The PRC’s hyper-aggression has been predominantly directed against our treaty ally, the Republic of the Philippines. Our mutual defense treaty with the Philippines is important from an America First perspective because of the strategic location it provides to our forward-deployed military forces in the Far East. Thus, Beijing’s ongoing aggression against Manila, which has been occurring for years, is not just a threat to the Philippines, but also to America’s national security.
The loss of access to bases in the Philippines puts the safety of our commerce, naval, and other military forces in the South China Sea at greater risk. With one-third, or approximately $5 trillion, worth of goods transiting the South China Sea each year, this is a strategic channel for the U.S. and allies like Japan. Given the actions by the PRC in the last few weeks, Beijing understands this well. The PRC has intensified its campaign of coercion, which is directed at compelling the Philippines to acknowledge and accept the PRC’s illegitimate claims in the South China Sea.

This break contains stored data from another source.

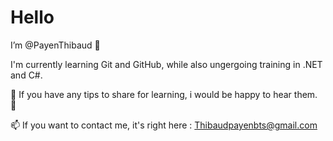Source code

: # Hello

I’m @PayenThibaud 👋

I'm currently learning Git and GitHub, while also ungergoing training in .NET and C#.

🌱 If you have any tips to share for learning, i would be happy to hear them. 👀

📫 If you want to contact me, it's right here : Thibaudpayenbts@gmail.com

The authors also observe that China’s Xi Jinping has extracted an agreement from Indonesia’s new President Prabowo Subianto on fishing and oil exploration near the Natuna Islands, an agreement that “risks implicitly validating the PRC’s illegitimate claims in the South China Sea” and also undermines other countries, including the Philippines and Vietnam, with which Indonesia should be partners in warding off China.
Appeasing China by way of such agreements can only result in loss of territory. Apparently, Indonesia is hoping that “the PRC crocodile will eat Indonesia last among the nations of the South China Sea.”
Fanell and Thayer advise Trump to urge the countries of the region to hang together lest they hang separately.